▶ [What is needed]: All lines from the one containing "Until we figure" through the final line of the listing below are to be retyped exactly; nothing else goes in the result.

▶ [Extracted records]:

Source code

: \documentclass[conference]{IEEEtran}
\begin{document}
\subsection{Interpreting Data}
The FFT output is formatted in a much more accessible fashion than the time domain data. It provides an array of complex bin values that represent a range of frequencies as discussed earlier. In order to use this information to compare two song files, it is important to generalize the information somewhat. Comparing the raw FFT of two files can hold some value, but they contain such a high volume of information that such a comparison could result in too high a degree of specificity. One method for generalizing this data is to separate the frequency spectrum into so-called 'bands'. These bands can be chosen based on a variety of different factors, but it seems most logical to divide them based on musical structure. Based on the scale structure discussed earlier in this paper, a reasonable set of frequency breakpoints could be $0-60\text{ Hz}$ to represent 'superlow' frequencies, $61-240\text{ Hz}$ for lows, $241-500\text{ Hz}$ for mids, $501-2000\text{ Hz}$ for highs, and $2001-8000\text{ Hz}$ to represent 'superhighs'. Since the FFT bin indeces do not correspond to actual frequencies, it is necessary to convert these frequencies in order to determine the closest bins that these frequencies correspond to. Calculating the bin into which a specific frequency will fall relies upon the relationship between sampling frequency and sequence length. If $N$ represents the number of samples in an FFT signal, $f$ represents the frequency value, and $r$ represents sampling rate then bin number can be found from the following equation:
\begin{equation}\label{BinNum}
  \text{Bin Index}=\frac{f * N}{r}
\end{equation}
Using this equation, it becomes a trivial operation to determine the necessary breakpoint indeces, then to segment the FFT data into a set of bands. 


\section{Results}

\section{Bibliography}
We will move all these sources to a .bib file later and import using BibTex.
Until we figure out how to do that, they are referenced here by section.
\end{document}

▶ [Result for this exercise]:
Until we figure out how to do that, they are referenced here by section.
\end{document}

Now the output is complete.